`vignettes/v4_selection_methodology.Rmd`

`v4_selection_methodology.Rmd`

Auditors are often required to assess balances or processes that involve a large number of items. Since they cannot inspect all of these items individually, they need to select a subset (i.e., a sample) from the total population to make a statement about a certain characteristic of the population. For this purpose, various selection methodologies are available that have become standard in an audit context. However, in practice it seems that the distinction between sampling methods —and when to use them— is not always easy to make.

This vignette outlines the most commonly used sampling methodology for auditing and shows how to select a sample using these methods with the `jfa`

package.

Selecting a subset from the population requires knowledge of the sampling units; physical representations of the population that needs to be audited. Generally, the auditor has to choose between two types of sampling units: individual items in the population or individual monetary units in the population. In order to perform statistical selection, the population must be divided into individual sampling units that can be assigned a probability to be included in the sample. The total collection of all sampling units which have been assigned a selection probability is called the sampling frame.

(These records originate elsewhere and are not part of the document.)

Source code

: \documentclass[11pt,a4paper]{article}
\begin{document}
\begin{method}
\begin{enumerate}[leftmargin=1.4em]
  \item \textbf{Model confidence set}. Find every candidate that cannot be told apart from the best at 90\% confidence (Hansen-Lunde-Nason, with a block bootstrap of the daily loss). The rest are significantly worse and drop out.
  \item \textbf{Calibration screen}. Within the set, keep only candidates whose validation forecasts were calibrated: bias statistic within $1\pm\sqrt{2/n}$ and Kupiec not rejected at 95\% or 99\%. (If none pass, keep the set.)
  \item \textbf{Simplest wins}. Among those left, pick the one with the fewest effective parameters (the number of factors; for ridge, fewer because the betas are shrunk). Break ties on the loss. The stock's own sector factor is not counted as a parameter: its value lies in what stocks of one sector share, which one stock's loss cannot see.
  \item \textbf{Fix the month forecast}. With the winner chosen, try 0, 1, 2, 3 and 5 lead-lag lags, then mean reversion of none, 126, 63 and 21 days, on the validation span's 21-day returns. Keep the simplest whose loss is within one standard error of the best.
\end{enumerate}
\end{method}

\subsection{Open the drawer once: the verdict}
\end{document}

A sampling unit for record (i.e., attributes) sampling is generally a characteristic of an item in the population. For example, suppose that you inspect a population of receipts. A possible sampling unit for record sampling can be the date of payment of the receipt. When a sampling unit (e.g., date of payment) is selected by the sampling method, the population item that corresponds to the sampled unit is included in the sample.

A sampling unit for monetary unit sampling is different than a sampling unit for record sampling in that it is an individual monetary unit within an item or transaction, like an individual dollar. For example, a single sampling unit can be the 10\(^{th}\) dollar from a specific receipt in the population. When a sampling unit (e.g., individual dollar) is selected by the sampling method, the population item that includes the sampling unit is included in the sample.

This section discusses the four sampling methods implemented in `jfa`

. First, for notation, let the the population \(N\) be defined as the total set of individual sampling units \(x_i\).

\[N = \{x_1, x_2, \dots, x_N\}.\]

In statistical sampling, every sampling unit \(x_i\) in the population must receive a selection probability \(p(x_i)\). The purpose of the sampling method is to provide a framework to assign selection probabilities to each of the sampling units, and subsequently draw sampling units from the population until a set of size \(n\) has been created.

The next section discusses which sampling methods are available in `jfa`

. To illustrate the outcomes for different sampling methods, we will use the `BuildIt`

data set that can be loaded using the code below.

`data(BuildIt)`

Fixed interval sampling is a method designed for yielding representative samples from monetary populations. The algorithm determines a uniform interval on the (optionally ranked) sampling units. Next, a starting point is handpicked or randomly selected in the first interval and a sampling unit is selected throughout the population at each of the uniform intervals from the starting point. For example, if the interval has a width of 10 sampling units and sampling unit number 5 is chosen as the starting point, the sampling units 5, 15, 25, etc. are selected to be included in the sample.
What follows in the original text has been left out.